→ Exercise directions
Which lines of the listing below contain the word "forum"? Copy each of them.
= Beginning of Section =
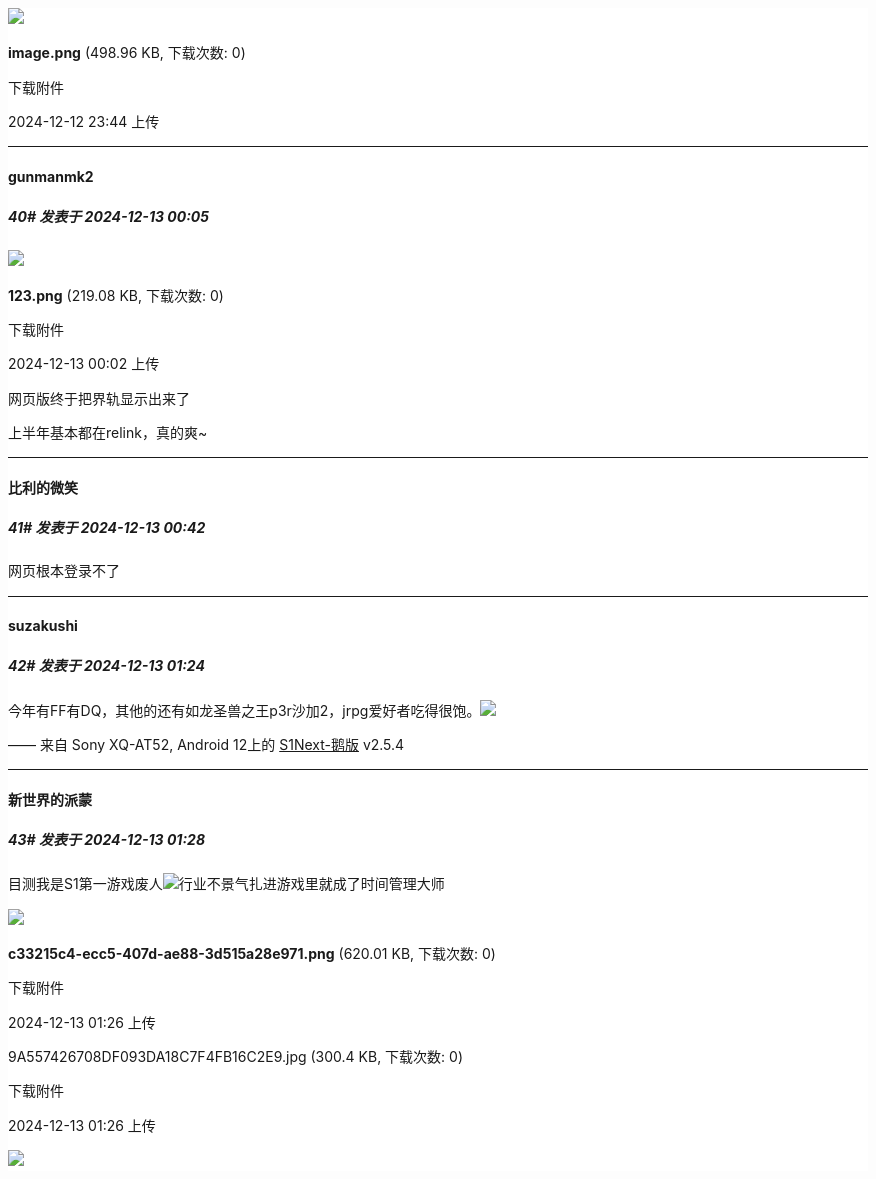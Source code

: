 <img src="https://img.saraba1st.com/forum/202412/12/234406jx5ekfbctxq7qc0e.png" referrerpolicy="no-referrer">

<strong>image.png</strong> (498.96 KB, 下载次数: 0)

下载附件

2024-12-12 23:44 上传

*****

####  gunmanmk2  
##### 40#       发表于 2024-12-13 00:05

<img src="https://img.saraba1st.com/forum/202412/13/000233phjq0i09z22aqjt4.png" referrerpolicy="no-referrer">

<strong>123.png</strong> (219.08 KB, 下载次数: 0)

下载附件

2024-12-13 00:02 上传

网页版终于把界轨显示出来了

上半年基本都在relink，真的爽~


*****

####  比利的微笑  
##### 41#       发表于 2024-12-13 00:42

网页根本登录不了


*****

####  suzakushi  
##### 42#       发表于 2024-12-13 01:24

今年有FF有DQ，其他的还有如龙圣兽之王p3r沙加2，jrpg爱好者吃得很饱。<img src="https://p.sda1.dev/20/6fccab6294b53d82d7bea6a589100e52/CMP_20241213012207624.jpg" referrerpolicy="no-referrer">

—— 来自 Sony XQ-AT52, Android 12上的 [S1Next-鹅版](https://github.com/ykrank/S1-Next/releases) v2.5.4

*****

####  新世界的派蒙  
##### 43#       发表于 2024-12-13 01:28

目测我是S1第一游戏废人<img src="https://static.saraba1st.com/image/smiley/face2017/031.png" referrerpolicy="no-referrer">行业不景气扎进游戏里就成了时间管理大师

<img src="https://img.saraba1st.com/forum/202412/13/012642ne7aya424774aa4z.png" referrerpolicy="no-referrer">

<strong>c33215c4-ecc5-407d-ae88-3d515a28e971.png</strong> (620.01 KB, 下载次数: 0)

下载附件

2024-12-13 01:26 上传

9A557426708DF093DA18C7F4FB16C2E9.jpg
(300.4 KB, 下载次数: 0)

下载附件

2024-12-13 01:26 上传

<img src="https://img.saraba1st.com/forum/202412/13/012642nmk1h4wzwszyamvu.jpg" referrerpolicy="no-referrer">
= End of Section =
→ Written reply
: <img src="https://img.saraba1st.com/forum/202412/12/234406jx5ekfbctxq7qc0e.png" referrerpolicy="no-referrer">
<img src="https://img.saraba1st.com/forum/202412/13/000233phjq0i09z22aqjt4.png" referrerpolicy="no-referrer">
<img src="https://img.saraba1st.com/forum/202412/13/012642ne7aya424774aa4z.png" referrerpolicy="no-referrer">
<img src="https://img.saraba1st.com/forum/202412/13/012642nmk1h4wzwszyamvu.jpg" referrerpolicy="no-referrer">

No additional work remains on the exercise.